The algorithm is based on the data obtained from public channels and is uniform, without any human intervention to the evaluation process and results. It is aimed at being objective and fair to all evaluation objects as much as possible.
*Note: Due to integrity and promptness of data and accuracy of the algorithm, the evaluation result might be inconsistent with the real conditions and is for reference only. The evaluation result is not the view or standpoint of Global Tone Communication Technology Co., Ltd.
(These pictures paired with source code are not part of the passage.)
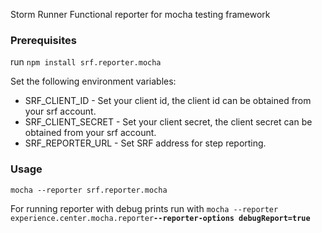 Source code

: 

Storm Runner Functional reporter for mocha testing framework 

### Prerequisites
run `npm install srf.reporter.mocha` 

Set the following environment variables:
* SRF_CLIENT_ID - Set your client id, the client id can be obtained from your srf account.
* SRF_CLIENT_SECRET - Set your client secret, the client secret can be obtained from your srf account.
* SRF_REPORTER_URL - Set SRF address for step reporting.


### Usage
`mocha --reporter srf.reporter.mocha`

For running reporter with debug prints run with `mocha --reporter experience.center.mocha.reporter`**`--reporter-options debugReport=true`** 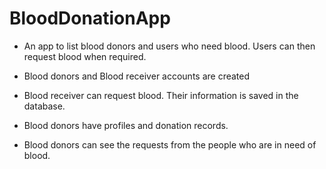 # BloodDonationApp
- An app to list blood donors and users who need blood. Users can then request blood when required.

- Blood donors and Blood receiver accounts are created

- Blood receiver can request blood. Their information is saved in the database.

- Blood donors have profiles and donation records.

- Blood donors can see the requests from the people who are in need of blood.
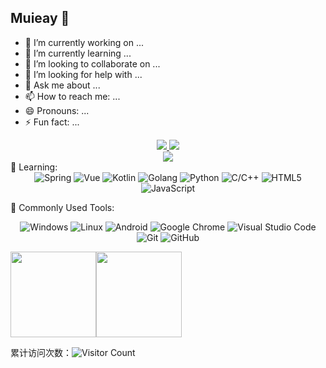 ## Muieay 👋
- 🔭 I’m currently working on ...
- 🌱 I’m currently learning ...
- 👯 I’m looking to collaborate on ...
- 🤔 I’m looking for help with ...
- 💬 Ask me about ...
- 📫 How to reach me: ...
- 😄 Pronouns: ...
- ⚡ Fun fact: ...


<!-- Dynamic Quotes -->
<div align="center">
    <a href="https://quotes-github-readme.vercel.app/api?type=horizontal&theme=default#gh-light-mode-only">
        <img src="https://quotes-github-readme.vercel.app/api?type=horizontal&theme=default">
    </a>
    <a href="https://quotes-github-readme.vercel.app/api?type=horizontal&theme=default#gh-dark-mode-only">
        <img src="https://quotes-github-readme.vercel.app/api?type=horizontal&theme=dark">
    </a>
</div>

<!-- 动态打字效果 -->
<div align="center">
  <img src="https://readme-typing-svg.herokuapp.com/?lines=Hello%2C%20World!;You%20Complete%20Me!&center=true&size=27&font=consolas">
</div>
<!-- 语言技术标签 -->
💪 Learning: 
<div align="center">
  <img alt="Spring" src="https://img.shields.io/badge/-Spring-DAE8FC?style=plastic&logo=Spring">
  <img alt="Vue" src="https://img.shields.io/badge/-Vue-DAE8FC?style=plastic&logo=Vue.js">
  <img alt="Kotlin" src="https://img.shields.io/badge/-Kotlin-DAE8FC?style=plastic&logo=Kotlin">
  <img alt="Golang" src="https://img.shields.io/badge/-Golang-DAE8FC?style=plastic&logo=Go">
  <img alt="Python" src="https://img.shields.io/badge/-Python-DAE8FC?style=plastic&logo=Python">
  <img alt="C/C++" src="https://img.shields.io/badge/-C/C++-DAE8FC?style=plastic&logo=C">
  <img alt="HTML5" src="https://img.shields.io/badge/-HTML5-DAE8FC?style=plastic&logo=HTML5">
  <img alt="JavaScript" src="https://img.shields.io/badge/-JavaScript-DAE8FC?style=plastic&logo=JavaScript">
  <br>
</div>


🧰 Commonly Used Tools:
<div align="center">
  <img alt="Windows" src="https://img.shields.io/badge/Windows-0078D6?style=flat-square&logo=windows&logoColor=white">
  <img alt="Linux" src="https://img.shields.io/badge/Linux-FCC624?style=style=flat-square&logo=linux&logoColor=black">
  <img alt="Android" src="https://img.shields.io/badge/Android-3DDC84?style=flat-square&logo=android&logoColor=white">
  <img alt="Google Chrome" src="https://img.shields.io/badge/Chrome-4285F4?style=flat-square&logo=GoogleChrome&logoColor=white">
  <img alt="Visual Studio Code" src="https://img.shields.io/badge/-Visual%20Studio%20Code-007ACC?style=flat-square&logo=Visual%20Studio%20Code&logoColor=fff">
  <img alt="Git" src="https://img.shields.io/badge/-Git-FCC624?style=flat-square&logo=git">
  <img alt="GitHub" src="https://img.shields.io/badge/-GitHub-pink?style=flat-square&logo=github">
</div>


<img align="" height="137px" src="https://github-readme-stats.vercel.app/api?username=muieay&hide_title=true&hide_border=true&show_icons=true&include_all_commits=true&line_height=21&bg_color=0,EC6C6C,FFD479,FFFC79,73FA79&theme=graywhite&locale=cn" /><img align="" height="137px" src="https://github-readme-stats.vercel.app/api/top-langs/?username=muieay&hide_title=true&hide_border=true&layout=compact&bg_color=0,73FA79,73FDFF,D783FF&theme=graywhite&locale=cn" />


累计访问次数：![Visitor Count](https://profile-counter.glitch.me/Muieay/count.svg)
If you have any objections to the evaluation results of the product, please contact us via【firstname.lastname@example.org】.
1. Sentiment algorithm:
According to the enterprise information obtained from the public channels (including news and social media platforms), such as product information, commercial cooperation and change of officer, the automation algorithm is used for deeply processing the enterprise information, and analyzing and calculating the same through multiple factors such as objective sentiment factors, content of information, enterprise correlation and attenuation time of the information. By virtual of combining all information released by the news and the social channels for the whole same day and combining the assigned media level weight, the final score is worked out.
*As the label is made by the sentiment algorithm based on the corpus, the objective content will be mainly classified by sentiments. After multiple manual rechecks are done and the extreme labels are removed, we use the machine learning and training mode. However, the scoring results might be impacted.